What to do =
Check every line in the listing below for "Longint". Copy the ones where it occurs.

Supplied entries =

□ □ □ □ □

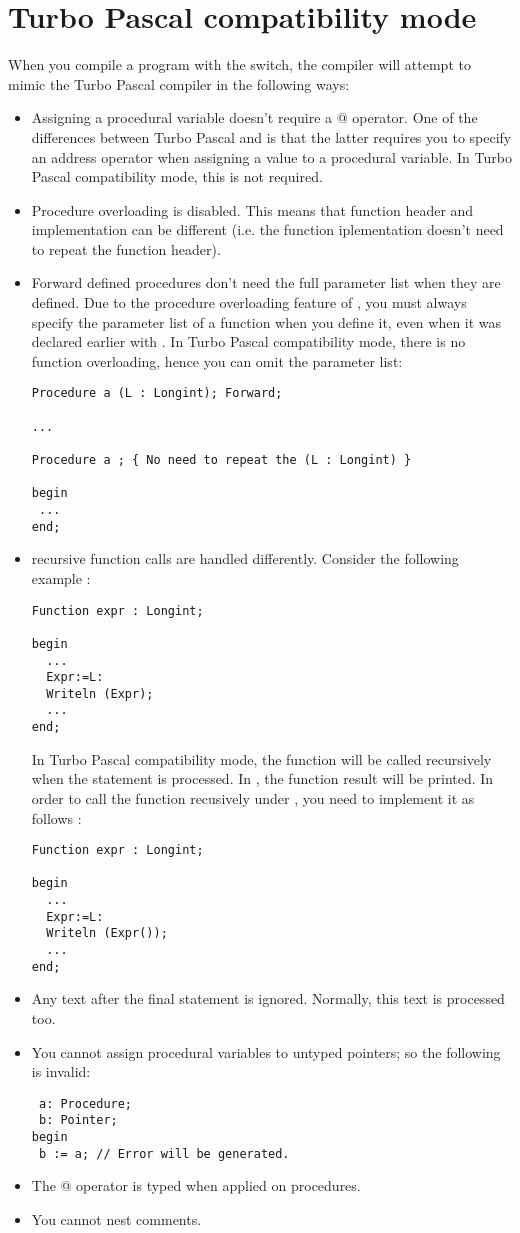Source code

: \documentclass{report}
\begin{document}
\section{Turbo Pascal compatibility mode}
When you compile a program with the  switch, the compiler will
attempt to mimic the Turbo Pascal compiler in the following ways:
\begin{itemize}
\item Assigning a procedural variable doesn't require a @ operator. One of
the differences between Turbo Pascal and \fpc is that the latter requires
you to specify an address operator when assigning a value to a procedural
variable. In Turbo Pascal compatibility mode, this is not required.
\item Procedure overloading is disabled. This means that function header and
implementation can be different (i.e. the function iplementation doesn't
need to repeat the function header).
\item Forward defined procedures don't need the full parameter list when
they are defined. Due to the procedure overloading feature of \fpc, you must
always specify the parameter list of a function when you define it, even
when it was declared earlier with . In Turbo Pascal
compatibility mode, there is no function overloading, hence you can omit the
parameter list:
\begin{verbatim}
Procedure a (L : Longint); Forward;

...

Procedure a ; { No need to repeat the (L : Longint) }

begin
 ...
end;

\end{verbatim}
\item recursive function calls are handled differently. Consider the
following example :
\begin{verbatim}
Function expr : Longint;

begin
  ...
  Expr:=L:
  Writeln (Expr);
  ...
end;
\end{verbatim}
In Turbo Pascal compatibility mode, the function will be called recursively
when the  statement is processed. In \fpc, the function result
will be printed. In order to call the function recusively under \fpc, you
need to implement it as follows :
\begin{verbatim}
Function expr : Longint;

begin
  ...
  Expr:=L:
  Writeln (Expr());
  ...
end;
\end{verbatim}
\item Any text after the final  statement is ignored. Normally,
this text is processed too.
\item You cannot assign procedural variables to untyped pointers; so the
following is invalid:
\begin{verbatim}
 a: Procedure;
 b: Pointer;
begin
 b := a; // Error will be generated.
\end{verbatim}
\item The @ operator is typed when applied on procedures.
\item You cannot nest comments.
\end{itemize}
\end{document}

□ □ □ □ □

Result of the task =
Procedure a (L : Longint); Forward;
Procedure a ; { No need to repeat the (L : Longint) }
Function expr : Longint;
Function expr : Longint;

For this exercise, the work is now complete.